What this task involves:
Only lines holding the word "linalg" should be copied from the material.

Provided material:
=== Section Start ===

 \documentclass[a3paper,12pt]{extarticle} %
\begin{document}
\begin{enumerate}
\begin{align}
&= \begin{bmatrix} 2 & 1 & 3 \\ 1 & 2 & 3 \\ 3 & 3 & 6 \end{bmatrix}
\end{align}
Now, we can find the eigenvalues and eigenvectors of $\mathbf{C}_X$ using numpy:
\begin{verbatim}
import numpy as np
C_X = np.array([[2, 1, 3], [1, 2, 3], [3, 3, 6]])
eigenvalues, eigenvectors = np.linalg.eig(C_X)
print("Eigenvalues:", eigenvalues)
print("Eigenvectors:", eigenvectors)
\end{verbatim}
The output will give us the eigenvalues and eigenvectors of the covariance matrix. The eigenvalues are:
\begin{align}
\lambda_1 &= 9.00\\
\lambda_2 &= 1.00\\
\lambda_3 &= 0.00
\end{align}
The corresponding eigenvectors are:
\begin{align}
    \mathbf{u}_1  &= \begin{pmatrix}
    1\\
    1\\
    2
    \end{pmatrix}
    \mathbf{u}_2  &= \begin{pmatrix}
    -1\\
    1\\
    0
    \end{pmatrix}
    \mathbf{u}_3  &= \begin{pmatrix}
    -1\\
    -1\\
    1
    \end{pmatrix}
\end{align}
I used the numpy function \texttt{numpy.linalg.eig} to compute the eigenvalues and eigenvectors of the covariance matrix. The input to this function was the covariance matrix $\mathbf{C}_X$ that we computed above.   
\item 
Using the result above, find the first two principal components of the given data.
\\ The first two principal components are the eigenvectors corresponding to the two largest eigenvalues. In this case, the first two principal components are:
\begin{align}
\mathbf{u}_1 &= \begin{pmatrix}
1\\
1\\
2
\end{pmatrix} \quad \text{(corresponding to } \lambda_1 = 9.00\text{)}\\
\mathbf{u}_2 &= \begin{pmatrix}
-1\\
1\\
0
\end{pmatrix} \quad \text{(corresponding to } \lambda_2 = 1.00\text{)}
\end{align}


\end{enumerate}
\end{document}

=== Section End ===

Problem solution:
eigenvalues, eigenvectors = np.linalg.eig(C_X)
I used the numpy function \texttt{numpy.linalg.eig} to compute the eigenvalues and eigenvectors of the covariance matrix. The input to this function was the covariance matrix $\mathbf{C}_X$ that we computed above.   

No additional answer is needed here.